Who is he more interested in? Ummm let's see, himself. I'd just let him know this is selfish and inmature. Ask him what is it he's teaching his children? Children learn by example, it's as simple as that and that includes his example. You don't want to end up the bad guy in this, so be careful as to how you'll come off to the kids.
What is it with men anyway? My husband was the same way whenever he was around at bedtime when our kids were little. And my daughter's husband does the same thing. hello, grow up men. I simply took over and did it all. But at the time I didn't look at it as taking over, I actually wanted him to be with, but he just didn't want anything to do with the things of routines or what have you and when he did involve himself it was playing and getting them all rowled up when it was time for bed. But now I see it was a Blessing in disguise because better I did it all than have his disruptive stuff. I think I'd tell him either do it with heart and mind and together or don't do it at all.
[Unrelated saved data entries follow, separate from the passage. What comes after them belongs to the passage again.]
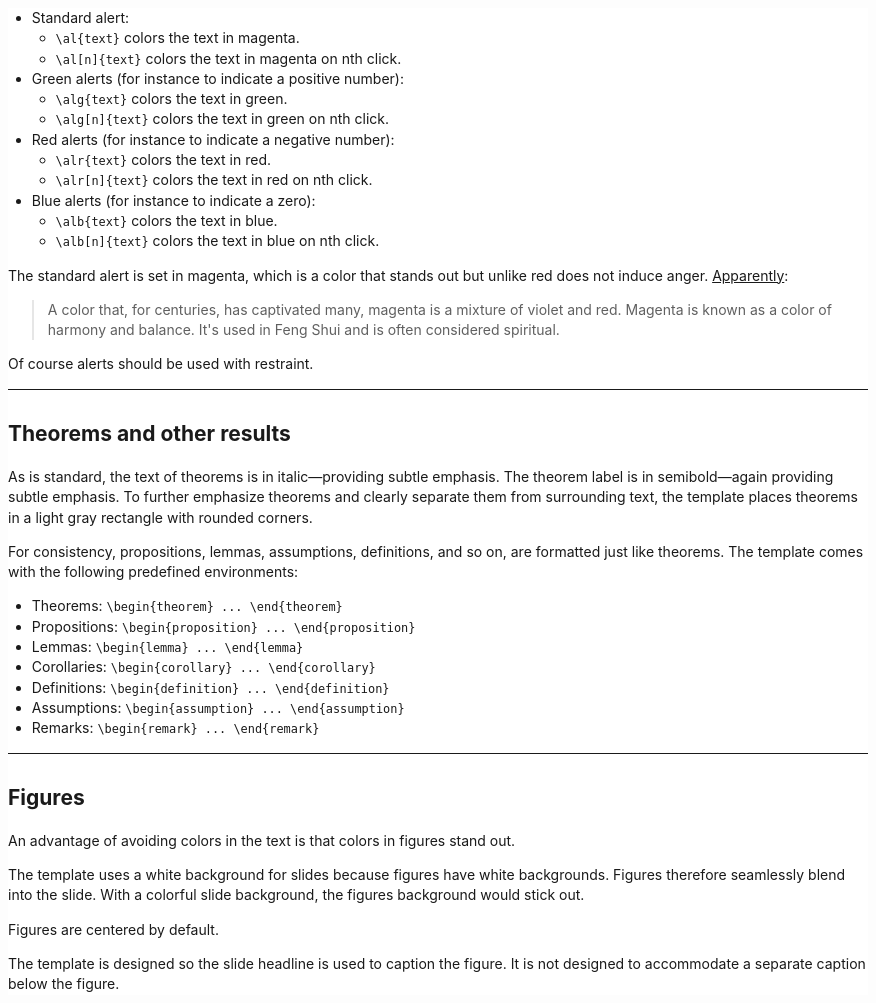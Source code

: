 + Standard alert:
    + `\al{text}` colors the text in magenta.
    + `\al[n]{text}` colors the text in magenta on nth click.
+ Green alerts (for instance to indicate a positive number):
    + `\alg{text}` colors the text in green.
    + `\alg[n]{text}` colors the text in green on nth click.
+ Red alerts (for instance to indicate a negative number):
    + `\alr{text}` colors the text in red.
    + `\alr[n]{text}` colors the text in red on nth click.
+ Blue alerts (for instance to indicate a zero):
    + `\alb{text}` colors the text in blue.
    + `\alb[n]{text}` colors the text in blue on nth click.

The standard alert is set in magenta, which is a color that stands out but unlike red does not induce anger. [Apparently](https://www.canva.com/colors/color-meanings/magenta/):

> A color that, for centuries, has captivated many, magenta is a mixture of violet and red. Magenta is known as a color of harmony and balance. It's used in Feng Shui and is often considered spiritual.

Of course alerts should be used with restraint.

---

## Theorems and other results

As is standard, the text of theorems is in italic—providing subtle emphasis. The theorem label is in semibold—again providing subtle emphasis. To further emphasize theorems and clearly separate them from surrounding text, the template places theorems in a light gray rectangle with rounded corners.

For consistency, propositions, lemmas, assumptions, definitions, and so on, are formatted just like theorems. The template comes with the following predefined environments:

+ Theorems: `\begin{theorem} ... \end{theorem}`
+ Propositions: `\begin{proposition} ... \end{proposition}`
+ Lemmas: `\begin{lemma} ... \end{lemma}`
+ Corollaries: `\begin{corollary} ... \end{corollary}`
+ Definitions: `\begin{definition} ... \end{definition}`
+ Assumptions: `\begin{assumption} ... \end{assumption}`
+ Remarks: `\begin{remark} ... \end{remark}`

---

## Figures

An advantage of avoiding colors in the text is that colors in figures stand out. 

The template uses a white background for slides because figures have white backgrounds. Figures therefore seamlessly blend into the slide. With a colorful slide background, the figures background would stick out.

Figures are centered by default. 

The template is designed so the slide headline is used to caption the figure. It is not designed to accommodate a separate caption below the figure.


[^1]: The `MnSymbol` package is incompatible with the `amssymb` package. So it is not possible to load `amssymb` with the template. Neither should it be required since `MnSymbol` provides a vast collection of symbols.
[^2]: The template customizes formatting for three levels of itemized and numbered lists. More deeply nested lists should be avoided as they are a sign that the presentation's organization is too messy.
That's my take on it, hope it works out well and soon.
i finally figured out how to fix this in my own home:
we do bed time routine together (when he's home), so if kids are not in bed when i want them in bed THEN it's his job, all by himself.....
try this approach & take his phone & ipad & go play with it till he's all done :)
Sounds like this has less to do with Jupiter and more to do with how his unpredictable schedule and erratic behaviour is creating additional work and difficulties for you. "waiting around to see when he is going to get home from work etc" I would simply let him know it is a long hard day with kids when they are on a schedule. It becomes even longer and harder when they are off schedule. Ask him to please help you. Then, with his input, simply publish a house schedule. We eat dinner at this time. Please be home. If you are not, we are sorry and we will miss you at dinner. Kids are in pjs, teeth brushed and in their beds by this time. If you want to show them jupiter or your latest score on angry birds please do it by this time. I need to sleep during these hours. Please turn off all electronic devices and alarms between these hours. There are articles that electronics etc are too stimulating for children before bedtime.
BTW - from one to another, he sounds fun but also like he has some serious ADD.
I think your husband sounds great...I don't understand what is the problem? If you don"t like him playing games in bed, then have some fun with him so you would put the Ipad away. I think looking at the stars is pretty cool. I think you are nit-picking at him, and you might nag him all the way to divorce court. Apprectiate him more for his good quality and stop looking at the bad ones. Talk to him without judging him.